Task to complete.
Beginning at the line containing "complex, dynamic person." in the material below and ending at the line containing "Clusters / Personas", return each line exactly and add nothing.

Material for this exercise.
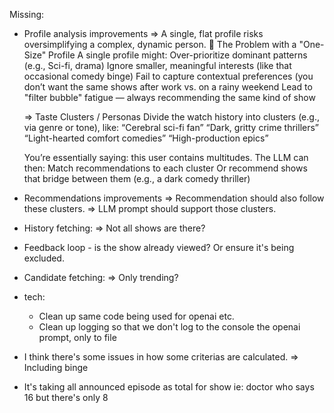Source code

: Missing:

* Profile analysis improvements
  => A single, flat profile risks oversimplifying a complex, dynamic person.
  🧠 The Problem with a "One-Size" Profile
    A single profile might:
    Over-prioritize dominant patterns (e.g., Sci-fi, drama)
    Ignore smaller, meaningful interests (like that occasional comedy binge)
    Fail to capture contextual preferences (you don’t want the same shows after work vs. on a rainy weekend
    Lead to "filter bubble" fatigue — always recommending the same kind of show

  => Taste Clusters / Personas
    Divide the watch history into clusters (e.g., via genre or tone), like:
    “Cerebral sci-fi fan”
    “Dark, gritty crime thrillers”
    “Light-hearted comfort comedies”
    “High-production epics”

    You’re essentially saying: this user contains multitudes. The LLM can then:
    Match recommendations to each cluster
    Or recommend shows that bridge between them (e.g., a dark comedy thriller)



* Recommendations improvements
  => Recommendation should also follow these clusters.
  => LLM prompt should support those clusters.

* History fetching:
  => Not all shows are there?


* Feedback loop - is the show already viewed? Or ensure it's being excluded.

* Candidate fetching:
  => Only trending? 

* tech:
  * Clean up same code being used for openai etc.
  * Clean up logging so that we don't log to the console the openai prompt, only to file




* I think there's some issues in how some criterias are calculated.
  => Including binge


* It's taking all announced episode as total for show ie: doctor who says 16 but there's only 8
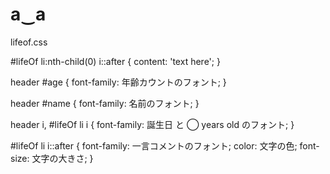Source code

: # a‿a



lifeof.css

#lifeOf li:nth-child(0) i::after {
    content: 'text here';
}

header #age {
    font-family: 年齢カウントのフォント;
}

header #name {
    font-family: 名前のフォント;
}

header i,
#lifeOf li i {
    font-family: 誕生日 と ◯ years old のフォント;
}

#lifeOf li i::after {
    font-family: 一言コメントのフォント;
    color: 文字の色;
    font-size: 文字の大きさ;
}
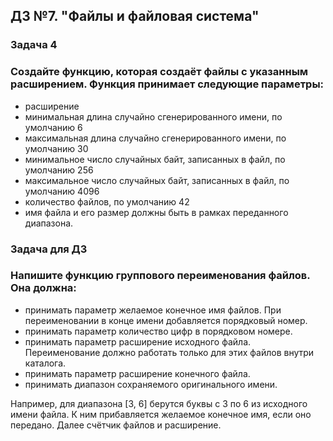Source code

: ## ДЗ №7. "Файлы и файловая система"
### Задача 4
### Создайте функцию, которая создаёт файлы с указанным расширением. Функция принимает следующие параметры:
 - расширение
 - минимальная длина случайно сгенерированного имени, по умолчанию 6
 - максимальная длина случайно сгенерированного имени, по умолчанию 30
 - минимальное число случайных байт, записанных в файл, по умолчанию 256
 - максимальное число случайных байт, записанных в файл, по умолчанию 4096
 - количество файлов, по умолчанию 42
 - имя файла и его размер должны быть в рамках переданного диапазона.
### Задача для ДЗ
### Напишите функцию группового переименования файлов. Она должна:
 - принимать параметр желаемое конечное имя файлов. При переименовании в конце имени добавляется порядковый номер.
 - принимать параметр количество цифр в порядковом номере.
 - принимать параметр расширение исходного файла. Переименование должно работать только для этих файлов внутри каталога.
 - принимать параметр расширение конечного файла.
 - принимать диапазон сохраняемого оригинального имени. 

Например, для диапазона [3, 6] берутся буквы с 3 по 6 из исходного имени файла. К ним прибавляется желаемое конечное имя, если оно передано. Далее счётчик файлов и расширение. 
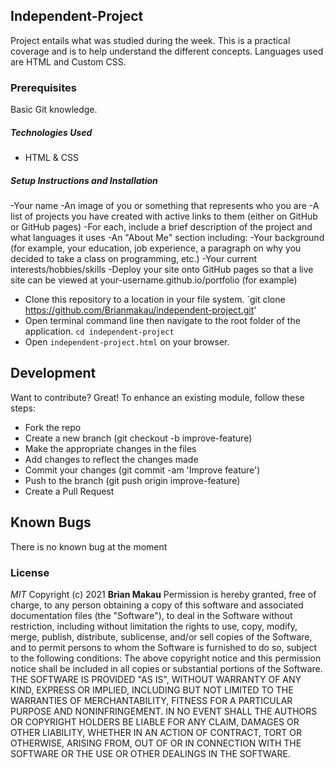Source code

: ## Independent-Project
Project entails what was studied during the week. This is a practical coverage and is to help understand the different concepts. Languages used are HTML and Custom CSS.
### Prerequisites
Basic Git knowledge.
##### Technologies Used
- HTML & CSS
##### Setup Instructions and Installation
-Your name
-An image of you or something that represents who you are
-A list of projects you have created with active links to them (either on GitHub or GitHub pages)
  -For each, include a brief description of the project and what languages it uses
-An "About Me" section including:
  -Your background (for example, your education, job experience, a paragraph on why you decided to take a class on programming, etc.)
  -Your current interests/hobbies/skills
-Deploy your site onto GitHub pages so that a live site can be viewed at your-username.github.io/portfolio (for example)
- Clone this repository to a location in your file system. `git clone https://github.com/Brianmakau/independent-project.git'
- Open terminal command line then navigate to the root folder of the application. `cd independent-project`
- Open `independent-project.html` on your browser.
## Development
Want to contribute? Great!
To enhance an existing module, follow these steps:
- Fork the repo
- Create a new branch (git checkout -b improve-feature)
- Make the appropriate changes in the files
- Add changes to reflect the changes made
- Commit your changes (git commit -am 'Improve feature')
- Push to the branch (git push origin improve-feature)
- Create a Pull Request
## Known Bugs
There is no known bug at the moment
### License
*MIT*
Copyright (c) 2021 **Brian Makau**
Permission is hereby granted, free of charge, to any person obtaining a copy of this software and associated documentation files (the "Software"), to deal in the Software without restriction, including without limitation the rights to use, copy, modify, merge, publish, distribute, sublicense, and/or sell copies of the Software, and to permit persons to whom the Software is furnished to do so, subject to the following conditions:
The above copyright notice and this permission notice shall be included in all copies or substantial portions of the Software.
THE SOFTWARE IS PROVIDED "AS IS", WITHOUT WARRANTY OF ANY KIND, EXPRESS OR IMPLIED, INCLUDING BUT NOT LIMITED TO THE WARRANTIES OF MERCHANTABILITY, FITNESS FOR A PARTICULAR PURPOSE AND NONINFRINGEMENT. IN NO EVENT SHALL THE AUTHORS OR COPYRIGHT HOLDERS BE LIABLE FOR ANY CLAIM, DAMAGES OR OTHER LIABILITY, WHETHER IN AN ACTION OF CONTRACT, TORT OR OTHERWISE, ARISING FROM, OUT OF OR IN CONNECTION WITH THE SOFTWARE OR THE USE OR OTHER DEALINGS IN THE SOFTWARE.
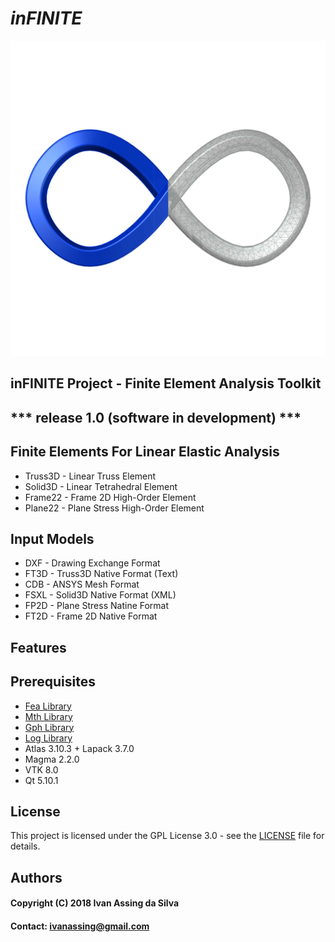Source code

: 
# *inFINITE*
![image1](resources/icons/infinite_v5.png)

## **inFINITE Project - Finite Element Analysis Toolkit**
## *** release 1.0 (software in development) ***

## Finite Elements For Linear Elastic Analysis 
- Truss3D - Linear Truss Element
- Solid3D - Linear Tetrahedral Element
- Frame22 - Frame 2D High-Order Element
- Plane22 - Plane Stress High-Order Element

## Input Models
- DXF - Drawing Exchange Format
- FT3D - Truss3D Native Format (Text)
- CDB - ANSYS Mesh Format
- FSXL - Solid3D Native Format (XML)
- FP2D - Plane Stress Natine Format
- FT2D - Frame 2D Native Format

## Features
### 

## Prerequisites
- [Fea Library](https://github.com/IvanAssing/fea)
- [Mth Library](https://github.com/IvanAssing/mth)
- [Gph Library](https://github.com/IvanAssing/gph)
- [Log Library](https://github.com/IvanAssing/log)
- Atlas 3.10.3 + Lapack 3.7.0
- Magma 2.2.0
- VTK 8.0
- Qt 5.10.1

## License
This project is licensed under the GPL License 3.0 - see the [LICENSE](LICENSE) file for details.

## Authors
#### Copyright (C) 2018 Ivan Assing da Silva
#### Contact: ivanassing@gmail.com

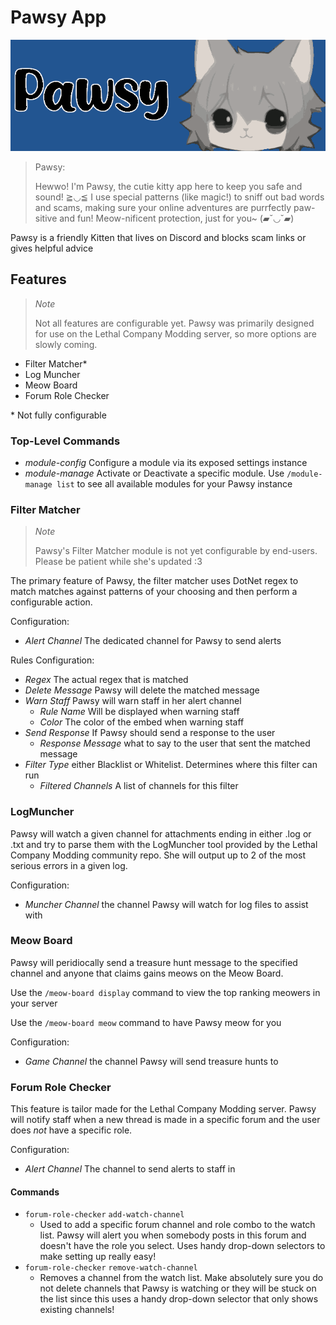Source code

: # Pawsy App

![Pawsy-banner](Assets/img/Pawsy-banner.png)
> Pawsy:
>
> Hewwo! I'm Pawsy, the cutie kitty app here to keep you safe and sound! ≧◡≦ I use special patterns (like magic!) to sniff out bad words and scams, making sure your online adventures are purrfectly paw-sitive and fun! Meow-nificent protection, just for you~ (▰˘◡˘▰)

Pawsy is a friendly Kitten that lives on Discord and blocks scam links or gives helpful advice

## Features

> *Note*
>
> Not all features are configurable yet. Pawsy was primarily designed for use on the Lethal Company Modding server, so more options are slowly coming.

- Filter Matcher*
- Log Muncher
- Meow Board
- Forum Role Checker

\* Not fully configurable

### Top-Level Commands

- *module-config* Configure a module via its exposed settings instance
- *module-manage* Activate or Deactivate a specific module. Use `/module-manage list` to see all available modules for your Pawsy instance

### Filter Matcher

> *Note*
>
> Pawsy's Filter Matcher module is not yet configurable by end-users. Please be patient while she's updated :3

The primary feature of Pawsy, the filter matcher uses DotNet regex to match matches against patterns of your choosing and then perform a configurable action.

Configuration:

- *Alert Channel* The dedicated channel for Pawsy to send alerts

Rules Configuration:

- *Regex* The actual regex that is matched
- *Delete Message* Pawsy will delete the matched message
- *Warn Staff* Pawsy will warn staff in her alert channel
  - *Rule Name* Will be displayed when warning staff
  - *Color* The color of the embed when warning staff
- *Send Response* If Pawsy should send a response to the user
  - *Response Message* what to say to the user that sent the matched message
- *Filter Type* either Blacklist or Whitelist. Determines where this filter can run
  - *Filtered Channels* A list of channels for this filter

### LogMuncher

Pawsy will watch a given channel for attachments ending in either .log or .txt and try to parse them with the LogMuncher tool provided by the Lethal Company Modding community repo. She will output up to 2 of the most serious errors in a given log.

Configuration:

- *Muncher Channel* the channel Pawsy will watch for log files to assist with

### Meow Board

Pawsy will peridiocally send a treasure hunt message to the specified channel and anyone that claims gains meows on the Meow Board.

Use the `/meow-board display` command to view the top ranking meowers in your server

Use the `/meow-board meow` command to have Pawsy meow for you

Configuration:

- *Game Channel* the channel Pawsy will send treasure hunts to

### Forum Role Checker

This feature is tailor made for the Lethal Company Modding server. Pawsy will notify staff when a new thread is made in a specific forum and the user does *not* have a specific role.

Configuration:

- *Alert Channel* The channel to send alerts to staff in

#### Commands

- `forum-role-checker` `add-watch-channel`
  - Used to add a specific forum channel and role combo to the watch list. Pawsy will alert you when somebody posts in this forum and doesn't have the role you select. Uses handy drop-down selectors to make setting up really easy!
- `forum-role-checker` `remove-watch-channel`
  - Removes a channel from the watch list. Make absolutely sure you do not delete channels that Pawsy is watching or they will be stuck on the list since this uses a handy drop-down selector that only shows existing channels!
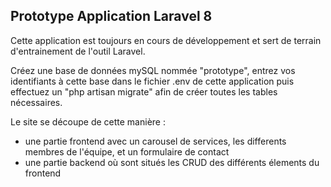 

## Prototype Application Laravel 8

Cette application est toujours en cours de développement et sert de terrain d'entrainement
de l'outil Laravel.

Créez une base de données mySQL nommée "prototype", entrez vos identifiants à cette base dans le fichier .env de cette application
puis effectuez un "php artisan migrate" afin de créer toutes les tables nécessaires.

Le site se découpe de cette manière :
    
- une partie frontend avec un carousel de services, les differents membres de l'équipe, et un formulaire de contact
- une partie backend où sont situés les CRUD des différents élements du frontend
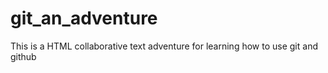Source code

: git_an_adventure
================

This is a HTML collaborative text adventure for learning how to use git and github
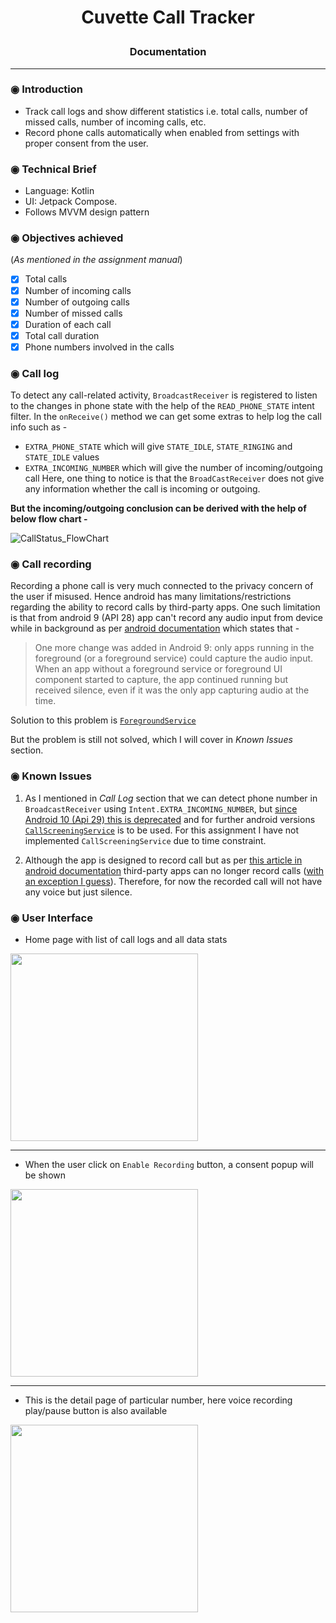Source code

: # <p align="center">Cuvette Call Tracker</p>
### <p align="center">Documentation</p>
---
### ◉ Introduction
- Track call logs and show different statistics i.e. total calls, number of missed calls, number of incoming calls, etc.
- Record phone calls automatically when enabled from settings with proper consent from the user.

### ◉ Technical Brief
- Language: Kotlin
- UI: Jetpack Compose.
- Follows MVVM design pattern

### ◉ Objectives achieved 
(_As mentioned in the assignment manual_)

- [x] Total calls
- [x] Number of incoming calls
- [x] Number of outgoing calls
- [x] Number of missed calls
- [x] Duration of each call
- [x] Total call duration
- [x] Phone numbers involved in the calls

### ◉ Call log
To detect any call-related activity, `BroadcastReceiver` is registered to listen to the changes in phone state with the help of the `READ_PHONE_STATE` intent filter.
In the `onReceive()` method we can get some extras to help log the call info such as -
- `EXTRA_PHONE_STATE` which will give `STATE_IDLE`, `STATE_RINGING` and `STATE_IDLE` values
- `EXTRA_INCOMING_NUMBER` which will give the number of incoming/outgoing call
Here, one thing to notice is that the `BroadCastReceiver` does not give any information whether the call is incoming or outgoing.

**But the incoming/outgoing conclusion can be derived with the help of below flow chart -**

![CallStatus_FlowChart](https://github.com/user-attachments/assets/aa3b940f-a47c-46ce-97ef-e30f99b42835)

### ◉ Call recording
Recording a phone call is very much connected to the privacy concern of the user if misused. Hence android has many limitations/restrictions regarding the ability to record calls by third-party apps. One such limitation is that from android 9 (API 28) app can't record any audio input from device while in background as per [android documentation](https://developer.android.com/media/platform/sharing-audio-input#:~:text=One%20more%20change,at%20the%20time.) which states that -
> One more change was added in Android 9: only apps running in the foreground (or a foreground service) could capture the audio input. When an app without a foreground service or foreground UI component started to capture, the app continued running but received silence, even if it was the only app capturing audio at the time.

Solution to this problem is [`ForegroundService`](https://developer.android.com/develop/background-work/services/fgs)

But the problem is still not solved, which I will cover in _Known Issues_ section.

### ◉ Known Issues
1. As I mentioned in _Call Log_ section that we can detect phone number in `BroadcastReceiver` using `Intent.EXTRA_INCOMING_NUMBER`, but [since Android 10 (Api 29) this is deprecated](https://developer.android.com/reference/android/telephony/TelephonyManager#EXTRA_INCOMING_NUMBER) and for further android versions [`CallScreeningService`](https://developer.android.com/reference/android/telecom/CallScreeningService) is to be used. For this assignment I have not implemented `CallScreeningService` due to time constraint.
   
2. Although the app is designed to record call but as per [this article in android documentation](https://developer.android.com/media/platform/sharing-audio-input#voice_call_ordinary_app) third-party apps can no longer record calls ([with an exception I guess](https://developer.android.com/media/platform/sharing-audio-input#voice_call_ordinary_app:~:text=The%20app%20can%20capture%20audio%20if%20it%20is%20an%20accessibility%20service.)). Therefore, for now the recorded call will not have any voice but just silence.

### ◉ User Interface

 - Home page with list of call logs and all data stats
<img src="https://github.com/user-attachments/assets/4c88fb2f-a777-49e0-ba81-1394e2bfe141" width="300" />

---

- When the user click on `Enable Recording` button, a consent popup will be shown
<img src="https://github.com/user-attachments/assets/49b646bf-28d9-4447-9f55-01ec928ecda3" width="300" />

---

- This is the detail page of particular number, here voice recording play/pause button is also available
<img src="https://github.com/user-attachments/assets/4d8cc240-d6e5-4d8f-ab2d-c8daf8b0e412" width="300" />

Result of this exercise.
  => A single, flat profile risks oversimplifying a complex, dynamic person.
  🧠 The Problem with a "One-Size" Profile
    A single profile might:
    Over-prioritize dominant patterns (e.g., Sci-fi, drama)
    Ignore smaller, meaningful interests (like that occasional comedy binge)
    Fail to capture contextual preferences (you don’t want the same shows after work vs. on a rainy weekend
    Lead to "filter bubble" fatigue — always recommending the same kind of show

  => Taste Clusters / Personas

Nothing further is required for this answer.